Benfield, Jacqueline K.; Everton, Lisa F.; Bath, Philip M.; England, Timothy J.

Authors

Jacqueline K. Benfield

Lisa F. Everton

PHILIP BATH philip.bath@nottingham.ac.uk
Stroke Association Professor of Stroke Medicine



Abstract

Objective
To describe and systematically review the current evidence on the effects of swallow therapy augmented by biofeedback in adults with dysphagia (PROSPERO 2016:CRD42016052942).
Data sources
Two independent reviewers conducted searches which included MEDLINE, EMBASE, trial registries and grey literature up to December 2016.
Study selection
Randomised controlled trials (RCTs) and non-RCTs were assessed, including for risk of bias and quality.
Data extraction
Data were extracted by one reviewer and verified by another on biofeedback type, measures of swallow function, physiology and clinical outcome, and analysed using Cochrane Review Manager (random effects models).
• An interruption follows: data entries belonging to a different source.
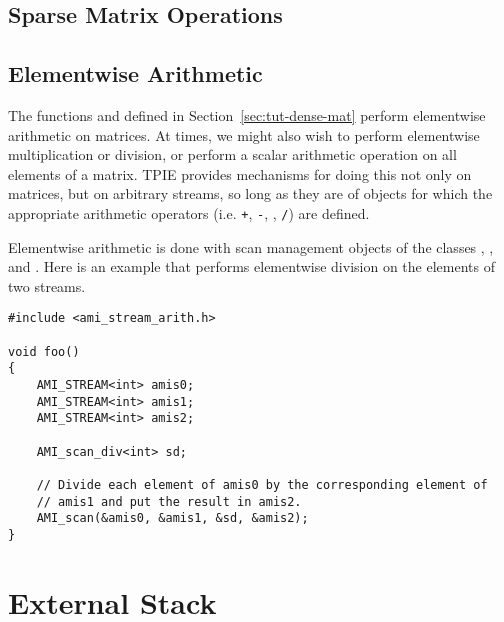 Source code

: 
\subsection{Sparse Matrix Operations}


\tobewritten


\subsection{Elementwise Arithmetic}

The functions 
and  defined in
Section~\ref{sec:tut-dense-mat} perform elementwise arithmetic on
matrices.  At times, we might also wish to perform elementwise
multiplication or division, or perform a scalar arithmetic operation
on all elements of a matrix.  TPIE provides mechanisms for doing this
not only on matrices, but on arbitrary streams, so long as they are of
objects for which the appropriate arithmetic operators (i.e. {\tt +},
{\tt -}, {\tt *}, {\tt /}) are defined.

Elementwise arithmetic is done with scan management objects
 of the classes
, ,  and
.  Here is an example that performs
elementwise division on the elements of two streams.

\begin{verbatim}
#include <ami_stream_arith.h>

void foo()
{
    AMI_STREAM<int> amis0;
    AMI_STREAM<int> amis1;
    AMI_STREAM<int> amis2;

    AMI_scan_div<int> sd;

    // Divide each element of amis0 by the corresponding element of
    // amis1 and put the result in amis2.
    AMI_scan(&amis0, &amis1, &sd, &amis2);
}
\end{verbatim}



\section{External Stack}

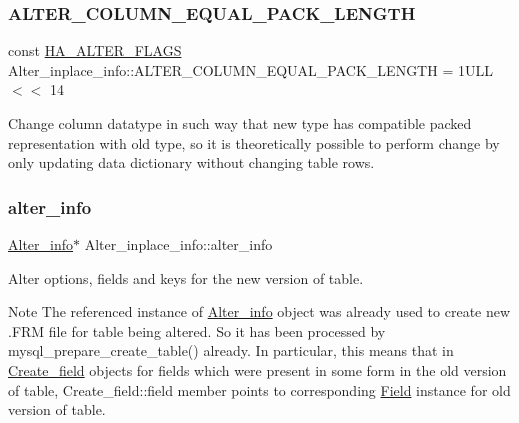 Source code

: \subsubsection{\texorpdfstring{A\+L\+T\+E\+R\+\_\+\+C\+O\+L\+U\+M\+N\+\_\+\+E\+Q\+U\+A\+L\+\_\+\+P\+A\+C\+K\+\_\+\+L\+E\+N\+G\+TH}{ALTER\_COLUMN\_EQUAL\_PACK\_LENGTH}}
{\footnotesize\ttfamily const \mbox{\hyperlink{classAlter__inplace__info_a45258f36b4942b5cabee7239463daaca}{H\+A\+\_\+\+A\+L\+T\+E\+R\+\_\+\+F\+L\+A\+GS}} Alter\+\_\+inplace\+\_\+info\+::\+A\+L\+T\+E\+R\+\_\+\+C\+O\+L\+U\+M\+N\+\_\+\+E\+Q\+U\+A\+L\+\_\+\+P\+A\+C\+K\+\_\+\+L\+E\+N\+G\+TH = 1\+U\+L\+L $<$$<$ 14\hspace{0.3cm}{\ttfamily [static]}}

Change column datatype in such way that new type has compatible packed representation with old type, so it is theoretically possible to perform change by only updating data dictionary without changing table rows. \mbox{\label{classAlter__inplace__info_a025d7b7318cc152b91c63e89e9dbd2c8}} 
\subsubsection{\texorpdfstring{alter\+\_\+info}{alter\_info}}
{\footnotesize\ttfamily \mbox{\hyperlink{classAlter__info}{Alter\+\_\+info}}$\ast$ Alter\+\_\+inplace\+\_\+info\+::alter\+\_\+info}

Alter options, fields and keys for the new version of table.

\begin{DoxyNote}{Note}
The referenced instance of \mbox{\hyperlink{classAlter__info}{Alter\+\_\+info}} object was already used to create new .F\+RM file for table being altered. So it has been processed by mysql\+\_\+prepare\+\_\+create\+\_\+table() already. In particular, this means that in \mbox{\hyperlink{classCreate__field}{Create\+\_\+field}} objects for fields which were present in some form in the old version of table, Create\+\_\+field\+::field member points to corresponding \mbox{\hyperlink{classField}{Field}} instance for old version of table. 
\end{DoxyNote}
\mbox{\label{classAlter__inplace__info_a98ccd138fdc5742b611b7328fc1c77a4}} 
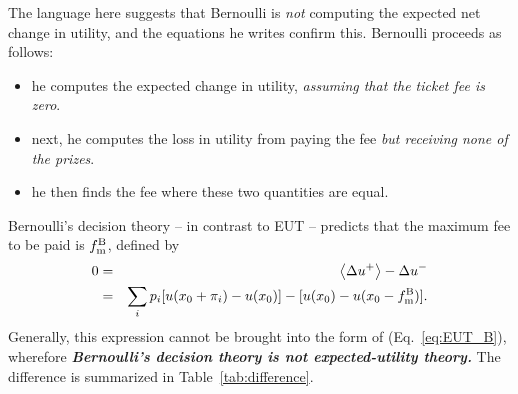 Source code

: \documentclass[pdftex]{article}
\newcommand{\ave}[1]{\left\langle#1 \right\rangle}
\newcommand{\bi}{\begin{itemize}}
\newcommand{\ei}{\end{itemize}}
\newcommand{\elabel}[1]{\label{eq:#1}}
\newcommand{\eref}[1]{(Eq.~\ref{eq:#1})}
\newcommand{\tref}[1]{Table~\ref{tab:#1}}
\newcommand{\bea}{\begin{eqnarray}}
\newcommand{\eea}{\end{eqnarray}}
\newcommand{\Du}{\Delta u}
\newcommand{\tmb}{{f_{\text{\normalfont{m}}}^{\text{\normalfont{B}}}}}
\begin{document}
The language here suggests that Bernoulli is {\it not} computing the expected net change in utility, and the equations he writes confirm this. Bernoulli proceeds as follows:
\bi
\item
he computes the expected change in utility, {\it assuming that the ticket fee is zero}.
\item
next, he computes the loss in utility from paying the fee {\it but receiving none of the prizes}.
\item
he then finds the fee where these two quantities are equal.  
\ei 
Bernoulli's decision theory -- in contrast to EUT -- predicts that the maximum fee to be paid is $\tmb$, defined by
\bea
0&=&\ave{\Du^+}-\Du^-\\
&=&\sum_i p_i [u(x_0+\pi_i) -u(x_0)] - [ u(x_0)-u(x_0-\tmb)].
\elabel{ub}
\eea
Generally, this expression cannot be brought into the form of \eref{EUT_B}, wherefore {\it \bf Bernoulli's decision theory is not expected-utility theory.} The difference is summarized in \tref{difference}.
\end{document}
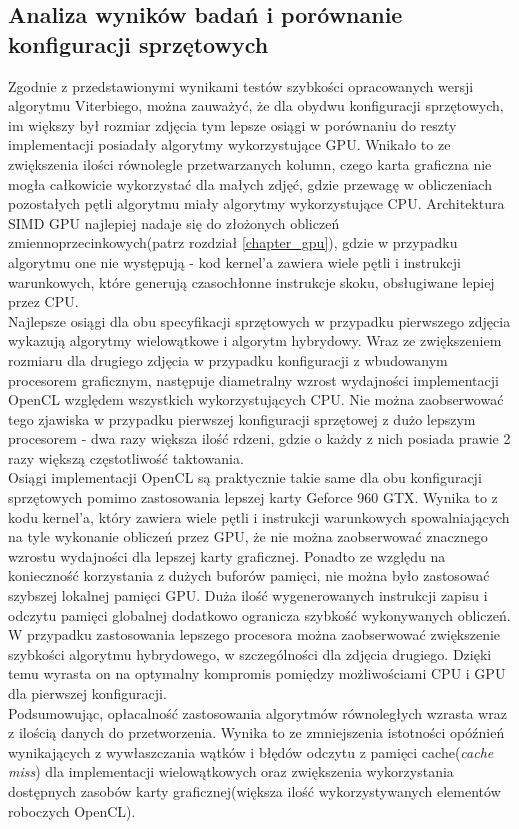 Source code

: \documentclass[document.tex]{subfiles}
\begin{document}
\subsection{Analiza wyników badań i porównanie konfiguracji sprzętowych}
\indent Zgodnie z przedstawionymi wynikami testów szybkości opracowanych wersji algorytmu Viterbiego, 
można zauważyć, że dla obydwu konfiguracji sprzętowych, im większy był rozmiar zdjęcia tym lepsze
osiągi w porównaniu do reszty implementacji posiadały algorytmy wykorzystujące GPU.
Wnikało to ze zwiększenia ilości równolegle przetwarzanych kolumn, czego karta graficzna nie mogła
całkowicie wykorzystać dla małych zdjęć, gdzie przewagę w obliczeniach pozostałych pętli algorytmu
miały algorytmy wykorzystujące CPU. Architektura SIMD GPU najlepiej nadaje się do złożonych 
obliczeń zmiennoprzecinkowych(patrz rozdział \ref{chapter_gpu}), gdzie w przypadku algorytmu
one nie występują - kod kernel'a zawiera wiele pętli i instrukcji warunkowych, które 
generują czasochłonne instrukcje skoku, obsługiwane lepiej przez CPU. 
\\
\indent Najlepsze osiągi dla obu specyfikacji sprzętowych w przypadku pierwszego zdjęcia 
wykazują algorytmy wielowątkowe i algorytm hybrydowy. Wraz ze zwiększeniem rozmiaru dla drugiego zdjęcia
w przypadku konfiguracji z wbudowanym procesorem graficznym, następuje diametralny wzrost wydajności 
implementacji OpenCL względem wszystkich wykorzystujących CPU. Nie można zaobserwować tego zjawiska
w przypadku pierwszej konfiguracji sprzętowej z dużo lepszym procesorem - dwa razy większa ilość rdzeni, gdzie
o każdy z nich posiada prawie 2 razy większą częstotliwość taktowania. 
\\
\indent Osiągi implementacji OpenCL są praktycznie takie same dla obu konfiguracji sprzętowych 
pomimo zastosowania lepszej karty Geforce 960 GTX.
Wynika to z kodu kernel'a, który zawiera wiele pętli i instrukcji warunkowych spowalniających na tyle
wykonanie obliczeń przez GPU, że nie można zaobserwować znacznego wzrostu wydajności dla lepszej karty graficznej.
Ponadto ze względu na konieczność korzystania z dużych buforów pamięci, nie można było zastosować 
szybszej lokalnej pamięci GPU. Duża ilość wygenerowanych instrukcji zapisu i odczytu pamięci globalnej 
dodatkowo ogranicza szybkość wykonywanych obliczeń.
\\
\indent W przypadku zastosowania lepszego procesora można zaobserwować zwiększenie
szybkości algorytmu hybrydowego, w szczególności dla zdjęcia drugiego. Dzięki temu
wyrasta on na optymalny kompromis pomiędzy możliwościami CPU i GPU dla pierwszej konfiguracji.
\\
\indent Podsumowując, opłacalność zastosowania algorytmów równoległych wzrasta wraz z ilością
danych do przetworzenia. Wynika to ze zmniejszenia istotności opóźnień wynikających z wywłaszczania wątków i
błędów odczytu z pamięci cache(\textit{cache miss}) dla implementacji wielowątkowych oraz
zwiększenia wykorzystania dostępnych zasobów karty graficznej(większa ilość wykorzystywanych elementów roboczych OpenCL).
\end{document}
Results are expressed as weighted mean difference (WMD) and odds ratio (OR).
Data Synthesis
Of 675 articles, we included 23 studies (n=448 participants). Three main types of biofeedback were used: accelerometry, surface electromyography and tongue manometry. Exercises included saliva swallows, manoeuvres and strength exercises. Dose varied between 6-72 sessions for 20-60 minutes. Five controlled studies (stroke n=95; head and neck cancer n=33; mixed aetiology n=10) were included in meta-analyses. Compared to control, biofeedback augmented dysphagia therapy significantly enhanced hyoid displacement (three studies, WMD=0.22cm; 95% CI [0.04, 0.40], p=0.02) but there was no significant difference in functional oral intake (WMD=1.10; 95%CI [-1.69, 3.89], p=0.44) or dependency on tube feeding (OR =3.19; 95%CI [0.16, 62.72], p=0.45). Risk of bias was high and there was significant statistical heterogeneity between trials in measures of swallow function and number tube fed (I2 70-94%). Several non-validated outcome measures were used. Subgroup analyses were not possible due to a paucity of studies.
Conclusions
Dysphagia therapy augmented by biofeedback using surface electromyography and accelerometry enhances hyoid displacement but functional improvements in swallowing are not evident. However data are extremely limited and further larger well-designed RCTs are warranted.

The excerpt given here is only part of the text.